One caucus member said her over-riding political  mission had been  to make him leader.

POLITIK Todd Muller, Gerry Brownlee and Nikki Kaye at Muller’s inaugural speech as leader. Kaye was his deputy. Now Brownlee is deputy to Judith Collins.

An almost fanatical and driven worker, it has sometimes seemed as if she was the only Caucus member working on policy.

Talking to POLITIK in January 2018, after the 2017 defeat she said she believed that National could form the next Government if it could raise its vote at the next election because she believed National could be the party of innovative ideas that spoke directly to the under 45 generations.

“A lot of people will want to know what the contracts will be between Labour and us,” she said.

“If it’s a spending competition, then Labour will win.

“One of the reasons we have been successful is that we have genuinely put up the case for good policies like social investment, like communities of learning in education and some of the work we have done in research and innovation.

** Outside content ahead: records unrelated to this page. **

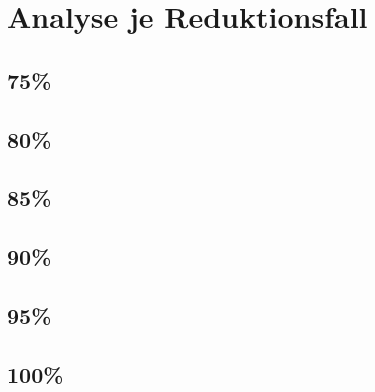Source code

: \section{Analyse je Reduktionsfall}

\subsection{75\%}

\subsection{80\%}

\subsection{85\%}

\subsection{90\%}

\subsection{95\%}

\subsection{100\%}
%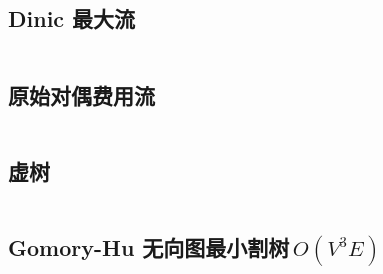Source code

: \documentclass[titlepage, a4paper]{article}
\begin{document}
\begin{multicols}{2}
\begin{spacing}{0.6}
				\subsection{Dinic 最大流}
					
					\inputminted[highlightlines={8,30}]{cpp}{src/TreeandGraph/Dinic.cpp}
				\subsection{原始对偶费用流}
					\inputminted[highlightlines={2,3,22,25,28,31,42,43}]{cpp}{src/TreeandGraph/多路增广费用流.cpp}
				\subsection{虚树}
				\inputminted{cpp}{src/TreeandGraph/虚树.cpp}
				
				\subsection{Gomory-Hu 无向图最小割树\,$O(V ^ 3 E)$}
					

\end{spacing}
\end{multicols}
\end{document}

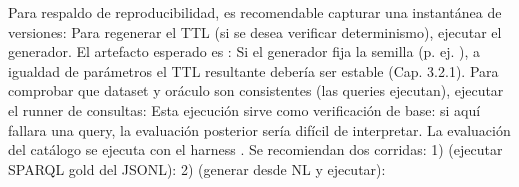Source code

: {}\markdownRendererInterblockSeparator
{}Para respaldo de reproducibilidad, es recomendable capturar una instantánea de versiones:\markdownRendererInterblockSeparator
{}\markdownRendererInterblockSeparator
{}\markdownRendererInterblockSeparator
{}Para regenerar el TTL (si se desea verificar determinismo), ejecutar el generador. El artefacto esperado es :\markdownRendererInterblockSeparator
{}\markdownRendererInterblockSeparator
{}Si el generador fija la semilla (p. ej. ), a igualdad de parámetros el TTL resultante debería ser estable (Cap. 3.2.1).\markdownRendererInterblockSeparator
{}\markdownRendererInterblockSeparator
{}Para comprobar que dataset y oráculo son consistentes (las queries ejecutan), ejecutar el runner de consultas:\markdownRendererInterblockSeparator
{}\markdownRendererInterblockSeparator
{}Esta ejecución sirve como verificación de base: si aquí fallara una query, la evaluación posterior sería difícil de interpretar.\markdownRendererInterblockSeparator
{}\markdownRendererInterblockSeparator
{}La evaluación del catálogo se ejecuta con el harness . Se recomiendan dos corridas:\markdownRendererInterblockSeparator
{}1)  (ejecutar SPARQL gold del JSONL):\markdownRendererInterblockSeparator
{}\markdownRendererInterblockSeparator
{}2)  (generar desde NL y ejecutar):\markdownRendererInterblockSeparator
{}\markdownRendererInterblockSeparator
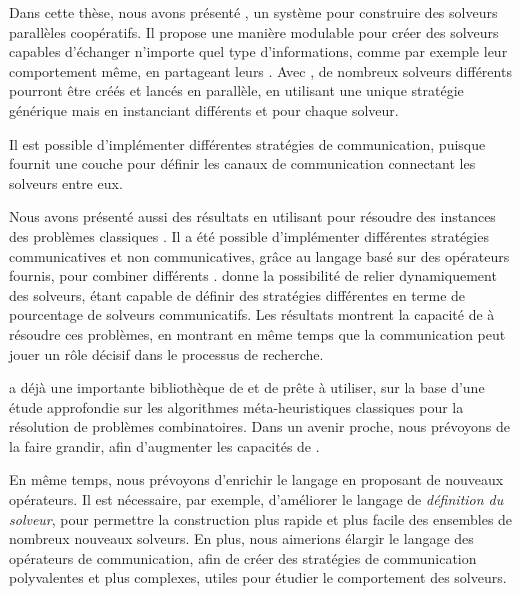 Dans cette thèse, nous avons présenté \posl{}, un système pour construire des solveurs parallèles coopératifs. Il propose une manière modulable  pour créer des solveurs capables d'échanger n'importe quel type d'informations, comme par exemple leur comportement même, en partageant
leurs \infr{\oms}. Avec \posl{}, de nombreux solveurs différents pourront être créés et lancés en parallèle, en utilisant une unique stratégie générique mais en instanciant différents \infr{\oms{}} et \infr{\opchs{}} pour chaque solveur. 

Il est possible d'implémenter différentes stratégies de communication, puisque \posl{} fournit une couche pour définir les canaux de communication connectant les solveurs entre eux.

Nous avons présenté aussi des résultats en utilisant \posl{} pour résoudre des instances des problèmes classiques \csp. Il a été possible d'implémenter différentes stratégies communicatives et non communicatives, grâce au langage basé sur des opérateurs fournis, pour combiner différents \infr{\oms{}}. \posl{} donne la possibilité de relier dynamiquement des solveurs, étant capable de définir des stratégies différentes en terme de pourcentage de solveurs communicatifs. Les résultats montrent la capacité de \posl{} à résoudre ces problèmes, en montrant en même temps que la communication peut jouer un rôle décisif dans le processus de recherche.

\posl{} a déjà une importante bibliothèque de \infr{\oms{}} et de \infr{\opchs{}} prête à utiliser, sur la base d'une étude approfondie sur les algorithmes méta-heuristiques classiques pour la résolution de problèmes combinatoires. Dans un avenir proche, nous prévoyons de la faire grandir, afin d'augmenter les capacités de \posl.

En même temps, nous prévoyons d'enrichir le langage en proposant de nouveaux opérateurs. Il est nécessaire, par exemple, d'améliorer le langage de {\it définition du solveur}, pour permettre la construction plus rapide et plus facile des ensembles de nombreux nouveaux solveurs. En plus, nous aimerions élargir le langage des opérateurs de communication, afin de créer des stratégies de communication polyvalentes et plus complexes, utiles pour étudier le comportement des solveurs.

“People genuinely understand if you have got leading policy ideas.

 “And that’s where the election will be fought out.”

 Hence Todd Muller’s comment that he was not about opposition for opposition’s sake.

Contrast that with Judith Collins on Tuesday night and what her plan is.

“Experience, toughness, the ability to make decisions,” she said.

“Jacinda Ardern is not someone we should ever underestimate.

“She is an adversary that I would absolutely respect, but I tell you what, our team is better than their team and we are going to take it back.”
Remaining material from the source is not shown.